Copy the first line of the entries below and every line after it through the line containing "プロジェクト名：naganocake". Do not include pictures.

┌──

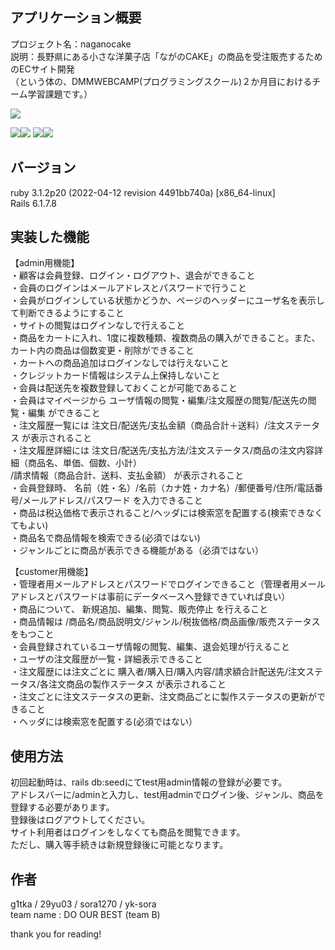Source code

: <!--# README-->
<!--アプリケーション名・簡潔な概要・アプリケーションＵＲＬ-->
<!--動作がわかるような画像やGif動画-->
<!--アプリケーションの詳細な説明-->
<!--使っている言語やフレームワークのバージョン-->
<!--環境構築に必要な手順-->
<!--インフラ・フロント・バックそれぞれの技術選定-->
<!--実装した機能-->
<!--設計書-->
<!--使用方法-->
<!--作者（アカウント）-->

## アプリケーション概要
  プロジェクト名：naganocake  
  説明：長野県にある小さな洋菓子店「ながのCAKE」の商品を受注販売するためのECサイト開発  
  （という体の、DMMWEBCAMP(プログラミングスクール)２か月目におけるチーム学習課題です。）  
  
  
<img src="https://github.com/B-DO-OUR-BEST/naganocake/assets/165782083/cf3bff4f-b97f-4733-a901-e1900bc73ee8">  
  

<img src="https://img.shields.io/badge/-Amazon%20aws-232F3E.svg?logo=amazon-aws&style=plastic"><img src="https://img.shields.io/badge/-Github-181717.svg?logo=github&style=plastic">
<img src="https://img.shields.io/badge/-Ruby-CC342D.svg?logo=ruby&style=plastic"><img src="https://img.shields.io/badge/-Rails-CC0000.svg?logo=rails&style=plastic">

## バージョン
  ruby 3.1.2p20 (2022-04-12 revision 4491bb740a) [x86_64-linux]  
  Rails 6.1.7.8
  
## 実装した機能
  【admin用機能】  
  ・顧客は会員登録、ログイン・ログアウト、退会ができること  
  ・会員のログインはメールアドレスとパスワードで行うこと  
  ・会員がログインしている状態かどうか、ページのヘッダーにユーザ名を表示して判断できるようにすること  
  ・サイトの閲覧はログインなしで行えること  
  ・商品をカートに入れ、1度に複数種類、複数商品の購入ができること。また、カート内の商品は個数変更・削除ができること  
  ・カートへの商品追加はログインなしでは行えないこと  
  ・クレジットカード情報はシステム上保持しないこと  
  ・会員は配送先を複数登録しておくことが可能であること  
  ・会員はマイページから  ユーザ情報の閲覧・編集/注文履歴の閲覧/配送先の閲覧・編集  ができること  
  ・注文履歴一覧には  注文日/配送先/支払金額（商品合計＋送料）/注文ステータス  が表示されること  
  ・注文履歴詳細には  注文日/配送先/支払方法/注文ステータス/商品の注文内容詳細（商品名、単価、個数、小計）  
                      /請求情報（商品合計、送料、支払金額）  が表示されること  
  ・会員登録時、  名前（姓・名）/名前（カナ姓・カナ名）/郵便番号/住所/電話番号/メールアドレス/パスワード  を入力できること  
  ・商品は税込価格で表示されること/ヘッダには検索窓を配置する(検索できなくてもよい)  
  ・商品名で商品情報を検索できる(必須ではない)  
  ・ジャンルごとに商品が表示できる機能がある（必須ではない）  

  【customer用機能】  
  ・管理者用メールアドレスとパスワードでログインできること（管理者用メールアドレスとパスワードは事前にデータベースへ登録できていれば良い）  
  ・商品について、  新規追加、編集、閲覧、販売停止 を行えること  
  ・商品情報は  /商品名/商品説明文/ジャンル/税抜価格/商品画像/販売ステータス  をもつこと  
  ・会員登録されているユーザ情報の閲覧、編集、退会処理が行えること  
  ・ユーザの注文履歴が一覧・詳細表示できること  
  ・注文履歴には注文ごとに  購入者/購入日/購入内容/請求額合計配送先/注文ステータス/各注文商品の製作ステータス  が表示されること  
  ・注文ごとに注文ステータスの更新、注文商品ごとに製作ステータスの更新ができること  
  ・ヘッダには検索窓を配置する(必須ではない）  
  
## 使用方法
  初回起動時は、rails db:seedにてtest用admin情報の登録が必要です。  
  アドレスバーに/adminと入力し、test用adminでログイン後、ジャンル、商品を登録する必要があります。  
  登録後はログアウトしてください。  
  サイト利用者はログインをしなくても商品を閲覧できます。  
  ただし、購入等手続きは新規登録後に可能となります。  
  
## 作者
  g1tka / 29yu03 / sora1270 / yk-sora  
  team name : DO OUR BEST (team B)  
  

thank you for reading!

└──

### SOLUTION TO THE PROBLEM:
Source code

: <!--# README-->
<!--アプリケーション名・簡潔な概要・アプリケーションＵＲＬ-->
<!--動作がわかるような画像やGif動画-->
<!--アプリケーションの詳細な説明-->
<!--使っている言語やフレームワークのバージョン-->
<!--環境構築に必要な手順-->
<!--インフラ・フロント・バックそれぞれの技術選定-->
<!--実装した機能-->
<!--設計書-->
<!--使用方法-->
<!--作者（アカウント）-->

## アプリケーション概要
  プロジェクト名：naganocake  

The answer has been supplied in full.